* PROBLEM REQUIREMENTS:
For the listing that follows, give again exactly the lines from the one with "不仅能使多道程序动态地共享主" to the one with "编译之前，其实还有一步**预", including both.

─── PROVIDED ENTRIES ───

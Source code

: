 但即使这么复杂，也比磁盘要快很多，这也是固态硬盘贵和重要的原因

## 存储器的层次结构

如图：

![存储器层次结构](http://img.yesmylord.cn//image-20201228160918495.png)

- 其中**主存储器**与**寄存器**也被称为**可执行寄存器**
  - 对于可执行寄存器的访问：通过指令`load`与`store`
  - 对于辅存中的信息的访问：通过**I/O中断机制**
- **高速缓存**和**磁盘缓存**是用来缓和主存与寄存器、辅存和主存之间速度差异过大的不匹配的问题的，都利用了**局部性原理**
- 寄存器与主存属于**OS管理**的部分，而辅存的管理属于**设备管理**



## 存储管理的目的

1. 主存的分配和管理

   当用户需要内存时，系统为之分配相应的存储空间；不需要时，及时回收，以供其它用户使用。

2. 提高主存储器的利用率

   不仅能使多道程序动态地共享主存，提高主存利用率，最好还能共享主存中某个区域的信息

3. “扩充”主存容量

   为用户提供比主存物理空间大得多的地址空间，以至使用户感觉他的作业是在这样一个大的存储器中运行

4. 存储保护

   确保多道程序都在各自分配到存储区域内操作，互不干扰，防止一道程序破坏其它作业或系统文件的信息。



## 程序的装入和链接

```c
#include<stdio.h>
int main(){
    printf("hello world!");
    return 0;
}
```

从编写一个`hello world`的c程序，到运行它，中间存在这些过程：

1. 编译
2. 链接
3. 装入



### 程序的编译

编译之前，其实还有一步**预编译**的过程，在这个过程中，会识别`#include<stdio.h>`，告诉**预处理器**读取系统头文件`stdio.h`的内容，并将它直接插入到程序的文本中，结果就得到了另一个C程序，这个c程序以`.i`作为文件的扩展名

───
─── PROVIDED ENTRIES ───

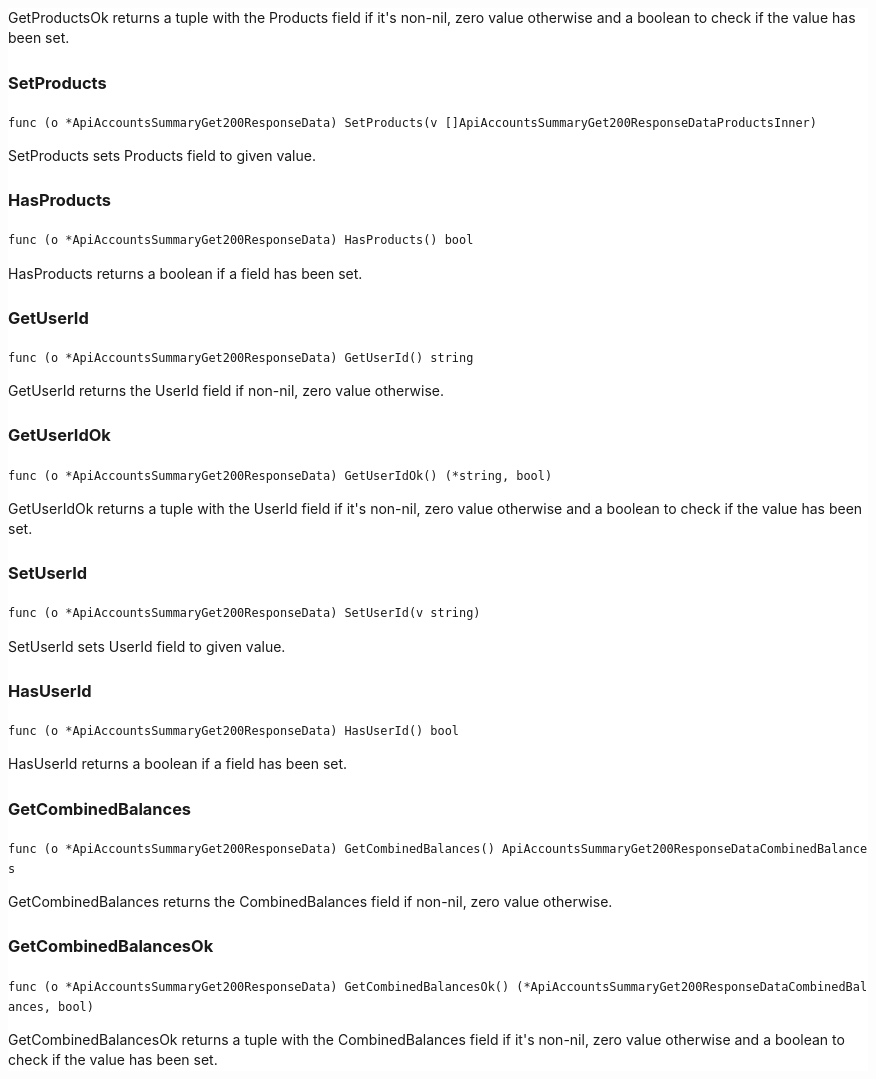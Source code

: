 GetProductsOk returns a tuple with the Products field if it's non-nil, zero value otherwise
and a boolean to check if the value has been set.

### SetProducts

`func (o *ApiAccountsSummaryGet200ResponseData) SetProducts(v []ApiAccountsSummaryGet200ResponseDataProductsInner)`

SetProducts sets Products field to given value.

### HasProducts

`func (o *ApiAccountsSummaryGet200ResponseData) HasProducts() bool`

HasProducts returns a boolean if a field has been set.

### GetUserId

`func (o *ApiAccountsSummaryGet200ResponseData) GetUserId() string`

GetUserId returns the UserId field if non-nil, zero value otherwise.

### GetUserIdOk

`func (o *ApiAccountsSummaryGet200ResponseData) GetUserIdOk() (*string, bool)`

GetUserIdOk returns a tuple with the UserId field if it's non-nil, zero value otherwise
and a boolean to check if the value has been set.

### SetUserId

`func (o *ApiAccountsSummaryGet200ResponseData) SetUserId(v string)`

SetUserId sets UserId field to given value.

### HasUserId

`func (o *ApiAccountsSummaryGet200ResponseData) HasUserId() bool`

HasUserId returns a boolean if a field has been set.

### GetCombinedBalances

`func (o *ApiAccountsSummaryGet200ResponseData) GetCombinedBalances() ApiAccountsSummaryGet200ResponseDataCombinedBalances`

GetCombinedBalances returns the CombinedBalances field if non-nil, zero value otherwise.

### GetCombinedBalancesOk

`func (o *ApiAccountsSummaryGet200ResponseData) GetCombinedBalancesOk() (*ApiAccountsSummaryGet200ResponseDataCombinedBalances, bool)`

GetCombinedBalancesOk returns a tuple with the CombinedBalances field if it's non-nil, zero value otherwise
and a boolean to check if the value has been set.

───
─── PROVIDED ENTRIES ───

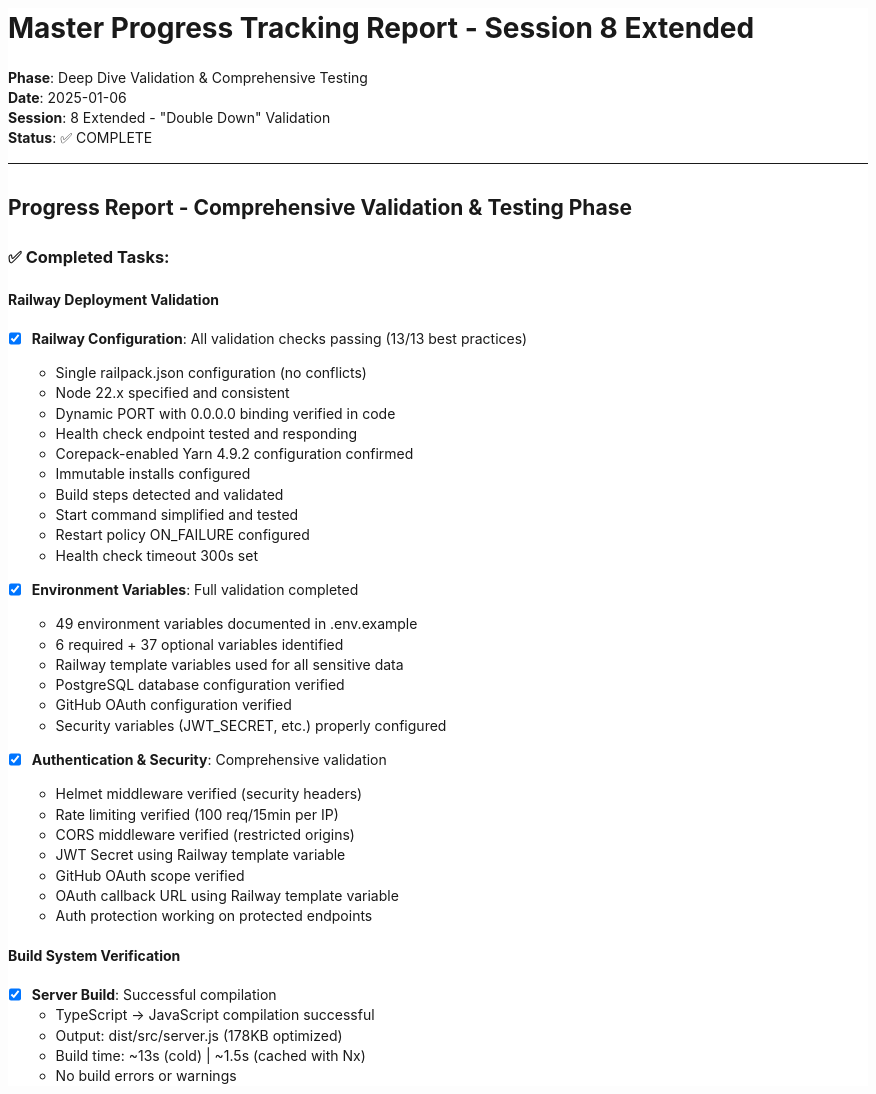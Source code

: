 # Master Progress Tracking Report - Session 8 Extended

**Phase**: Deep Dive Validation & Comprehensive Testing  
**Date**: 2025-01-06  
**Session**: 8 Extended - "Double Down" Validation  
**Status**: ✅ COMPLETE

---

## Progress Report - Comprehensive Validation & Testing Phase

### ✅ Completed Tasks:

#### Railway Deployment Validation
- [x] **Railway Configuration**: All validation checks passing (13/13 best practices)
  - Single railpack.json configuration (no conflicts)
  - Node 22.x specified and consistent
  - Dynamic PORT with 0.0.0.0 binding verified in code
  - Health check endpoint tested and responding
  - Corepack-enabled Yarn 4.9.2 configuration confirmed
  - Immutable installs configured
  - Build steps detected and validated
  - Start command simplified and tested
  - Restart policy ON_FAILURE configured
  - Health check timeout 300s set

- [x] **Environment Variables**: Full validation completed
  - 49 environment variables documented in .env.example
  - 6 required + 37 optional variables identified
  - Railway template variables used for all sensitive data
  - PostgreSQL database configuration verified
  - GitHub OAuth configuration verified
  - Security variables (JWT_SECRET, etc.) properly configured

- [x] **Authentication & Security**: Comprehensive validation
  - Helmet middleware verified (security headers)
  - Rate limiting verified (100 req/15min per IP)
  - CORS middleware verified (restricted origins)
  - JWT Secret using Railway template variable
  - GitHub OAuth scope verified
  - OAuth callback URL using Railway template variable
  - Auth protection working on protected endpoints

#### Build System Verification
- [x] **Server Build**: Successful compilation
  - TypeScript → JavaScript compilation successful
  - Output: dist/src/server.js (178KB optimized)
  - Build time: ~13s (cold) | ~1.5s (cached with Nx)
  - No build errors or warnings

───

* ANSWER:
   不仅能使多道程序动态地共享主存，提高主存利用率，最好还能共享主存中某个区域的信息

3. “扩充”主存容量

   为用户提供比主存物理空间大得多的地址空间，以至使用户感觉他的作业是在这样一个大的存储器中运行

4. 存储保护

   确保多道程序都在各自分配到存储区域内操作，互不干扰，防止一道程序破坏其它作业或系统文件的信息。



## 程序的装入和链接

```c
#include<stdio.h>
int main(){
    printf("hello world!");
    return 0;
}
```

从编写一个`hello world`的c程序，到运行它，中间存在这些过程：

1. 编译
2. 链接
3. 装入



### 程序的编译

编译之前，其实还有一步**预编译**的过程，在这个过程中，会识别`#include<stdio.h>`，告诉**预处理器**读取系统头文件`stdio.h`的内容，并将它直接插入到程序的文本中，结果就得到了另一个C程序，这个c程序以`.i`作为文件的扩展名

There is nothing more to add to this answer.